Gymnosphaera baileyana
- Conservation status: Rare (NCA)

Scientific classification
- Kingdom: Plantae
- Clade: Tracheophytes
- Division: Polypodiophyta
- Class: Polypodiopsida
- Order: Cyatheales
- Family: Cyatheaceae
- Genus: Gymnosphaera
- Species: G. baileyana
- Binomial name: Gymnosphaera baileyana (Domin) S.Y.Dong (2018)
- Synonyms: Alsophila baileyana Domin (1914) ; Alsophila rebeccae var. commutata Bull. (1890) ; Cyathea baileyana (Domin) Domin (1929) ;

= Gymnosphaera baileyana =

- Genus: Gymnosphaera
- Species: baileyana
- Authority: (Domin) S.Y.Dong (2018)
- Conservation status: R

Species of fern

Gymnosphaera baileyana, synonyms Alsophila baileyana and Cyathea baileyana, also known as the wig tree fern, is a species of tree fern native to northeastern Queensland in Australia, where it grows in wet gullies and forest at an elevation of 850–1200 m. It is a rare species that is seldom found in the wild. The erect trunk is 4–5 m tall, approximately 10 cm in diameter and may be covered in stipe bases in the upper regions. C. baileyana is notable for being able to develop offshoots from the base of the trunk. Fronds are bi- or tripinnate and may be exceptionally long, up to 7 m, though they are usually around 2–3 m. The rachis and stipe are dark to darkish red, scaly and may be warty, but lack spines. Scales on the rachis and stipe are purplish brown to black and have a long hair-like apex. Characteristically of this species, the last pair of pinnae are separated from the others along the rachis and may form a clump (the "wig") around the trunk apex. Sori are circular and occur in one to three rows along the pinnule midvein. They lack indusia.

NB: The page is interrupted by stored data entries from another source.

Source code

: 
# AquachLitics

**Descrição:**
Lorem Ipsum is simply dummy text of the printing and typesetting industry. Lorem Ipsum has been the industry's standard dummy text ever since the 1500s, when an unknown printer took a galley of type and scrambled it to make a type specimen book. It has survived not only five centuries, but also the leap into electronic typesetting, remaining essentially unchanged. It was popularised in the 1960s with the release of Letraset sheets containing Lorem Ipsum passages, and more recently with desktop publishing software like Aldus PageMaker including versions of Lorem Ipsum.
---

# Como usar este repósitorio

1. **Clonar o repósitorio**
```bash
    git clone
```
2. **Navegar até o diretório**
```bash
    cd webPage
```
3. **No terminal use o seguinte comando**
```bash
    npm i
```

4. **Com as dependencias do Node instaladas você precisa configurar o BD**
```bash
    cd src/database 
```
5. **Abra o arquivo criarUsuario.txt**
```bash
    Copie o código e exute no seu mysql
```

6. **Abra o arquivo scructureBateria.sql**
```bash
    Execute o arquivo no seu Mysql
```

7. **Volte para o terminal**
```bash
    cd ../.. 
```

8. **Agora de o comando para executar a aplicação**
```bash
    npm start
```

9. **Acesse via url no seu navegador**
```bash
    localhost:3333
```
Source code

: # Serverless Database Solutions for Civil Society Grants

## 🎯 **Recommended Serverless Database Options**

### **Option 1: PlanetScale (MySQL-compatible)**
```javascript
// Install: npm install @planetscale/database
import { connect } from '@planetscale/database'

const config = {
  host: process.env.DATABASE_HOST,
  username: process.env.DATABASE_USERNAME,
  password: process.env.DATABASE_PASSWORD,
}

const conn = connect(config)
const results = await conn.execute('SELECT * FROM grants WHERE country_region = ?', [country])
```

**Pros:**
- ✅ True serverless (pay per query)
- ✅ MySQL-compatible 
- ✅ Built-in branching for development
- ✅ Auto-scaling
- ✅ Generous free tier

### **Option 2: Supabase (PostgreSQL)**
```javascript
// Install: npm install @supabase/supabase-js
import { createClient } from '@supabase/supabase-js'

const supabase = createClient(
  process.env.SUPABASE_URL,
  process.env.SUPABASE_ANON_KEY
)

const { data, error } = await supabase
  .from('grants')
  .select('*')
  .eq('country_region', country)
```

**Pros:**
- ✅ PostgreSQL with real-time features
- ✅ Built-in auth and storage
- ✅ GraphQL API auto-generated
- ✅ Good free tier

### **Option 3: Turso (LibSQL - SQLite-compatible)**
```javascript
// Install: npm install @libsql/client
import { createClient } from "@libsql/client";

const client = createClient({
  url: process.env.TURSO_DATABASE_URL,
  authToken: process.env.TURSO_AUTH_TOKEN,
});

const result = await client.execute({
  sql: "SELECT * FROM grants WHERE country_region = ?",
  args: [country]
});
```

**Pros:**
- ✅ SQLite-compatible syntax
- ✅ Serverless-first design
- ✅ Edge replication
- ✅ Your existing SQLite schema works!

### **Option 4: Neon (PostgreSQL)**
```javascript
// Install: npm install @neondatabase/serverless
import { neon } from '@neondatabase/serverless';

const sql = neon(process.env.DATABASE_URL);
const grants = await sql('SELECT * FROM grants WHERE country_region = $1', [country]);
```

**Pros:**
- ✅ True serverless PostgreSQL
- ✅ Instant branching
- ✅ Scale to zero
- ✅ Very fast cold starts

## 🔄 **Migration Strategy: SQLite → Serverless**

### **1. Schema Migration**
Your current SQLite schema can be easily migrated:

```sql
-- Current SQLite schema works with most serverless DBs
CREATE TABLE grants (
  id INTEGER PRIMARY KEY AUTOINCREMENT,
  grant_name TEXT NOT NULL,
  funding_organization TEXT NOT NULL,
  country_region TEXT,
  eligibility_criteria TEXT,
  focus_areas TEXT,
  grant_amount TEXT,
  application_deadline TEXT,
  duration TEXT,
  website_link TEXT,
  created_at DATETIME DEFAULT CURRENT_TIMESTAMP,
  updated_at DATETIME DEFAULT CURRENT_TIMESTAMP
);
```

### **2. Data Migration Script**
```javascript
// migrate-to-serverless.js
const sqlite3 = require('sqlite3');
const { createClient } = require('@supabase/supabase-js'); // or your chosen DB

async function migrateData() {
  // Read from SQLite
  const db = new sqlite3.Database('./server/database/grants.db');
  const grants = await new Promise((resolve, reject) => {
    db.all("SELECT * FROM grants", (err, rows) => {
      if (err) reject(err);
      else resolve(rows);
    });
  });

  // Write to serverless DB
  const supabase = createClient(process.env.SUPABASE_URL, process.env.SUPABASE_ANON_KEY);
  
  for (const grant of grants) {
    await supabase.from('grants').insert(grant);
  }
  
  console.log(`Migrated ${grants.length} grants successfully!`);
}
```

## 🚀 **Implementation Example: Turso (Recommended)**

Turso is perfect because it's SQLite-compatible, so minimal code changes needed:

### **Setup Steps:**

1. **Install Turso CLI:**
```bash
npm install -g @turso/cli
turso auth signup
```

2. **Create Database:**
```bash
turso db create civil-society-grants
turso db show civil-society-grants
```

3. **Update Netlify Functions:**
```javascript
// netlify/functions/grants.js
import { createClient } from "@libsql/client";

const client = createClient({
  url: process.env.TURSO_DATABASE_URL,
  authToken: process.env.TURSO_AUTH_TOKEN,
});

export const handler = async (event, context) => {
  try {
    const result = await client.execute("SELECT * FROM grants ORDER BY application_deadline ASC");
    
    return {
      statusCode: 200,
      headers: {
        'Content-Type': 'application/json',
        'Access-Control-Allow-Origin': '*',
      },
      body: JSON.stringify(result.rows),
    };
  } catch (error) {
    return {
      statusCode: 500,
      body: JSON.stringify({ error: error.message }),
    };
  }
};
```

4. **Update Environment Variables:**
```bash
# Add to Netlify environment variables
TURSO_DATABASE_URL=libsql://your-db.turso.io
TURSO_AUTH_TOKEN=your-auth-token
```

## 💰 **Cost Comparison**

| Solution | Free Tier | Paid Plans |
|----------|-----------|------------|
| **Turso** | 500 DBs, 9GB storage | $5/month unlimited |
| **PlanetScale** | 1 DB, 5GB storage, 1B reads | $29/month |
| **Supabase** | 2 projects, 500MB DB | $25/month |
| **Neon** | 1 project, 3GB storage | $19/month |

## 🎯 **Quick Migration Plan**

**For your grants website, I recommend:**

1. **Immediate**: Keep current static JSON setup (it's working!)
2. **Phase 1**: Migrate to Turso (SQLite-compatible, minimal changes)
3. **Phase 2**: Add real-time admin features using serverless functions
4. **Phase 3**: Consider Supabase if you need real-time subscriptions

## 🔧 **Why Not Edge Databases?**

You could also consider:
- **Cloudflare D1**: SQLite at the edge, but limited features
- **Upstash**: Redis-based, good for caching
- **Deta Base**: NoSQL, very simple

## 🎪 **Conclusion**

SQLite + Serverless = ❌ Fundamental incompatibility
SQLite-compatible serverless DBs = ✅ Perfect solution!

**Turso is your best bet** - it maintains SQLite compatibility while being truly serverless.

The specific epithet baileyana commemorates Australian botanist Frederick Manson Bailey (1827-1915). The common name "wig tree fern" refers to the pinnae that cluster around the crown of this species, forming a structure that resembles a wig. This "wig" is green in younger plants, but may become brownish in older specimens.

Gymnosphaera baileyana is a relatively slow-growing species. In cultivation, it should be able to withstand several degrees of frost. It is reportedly difficult to propagate.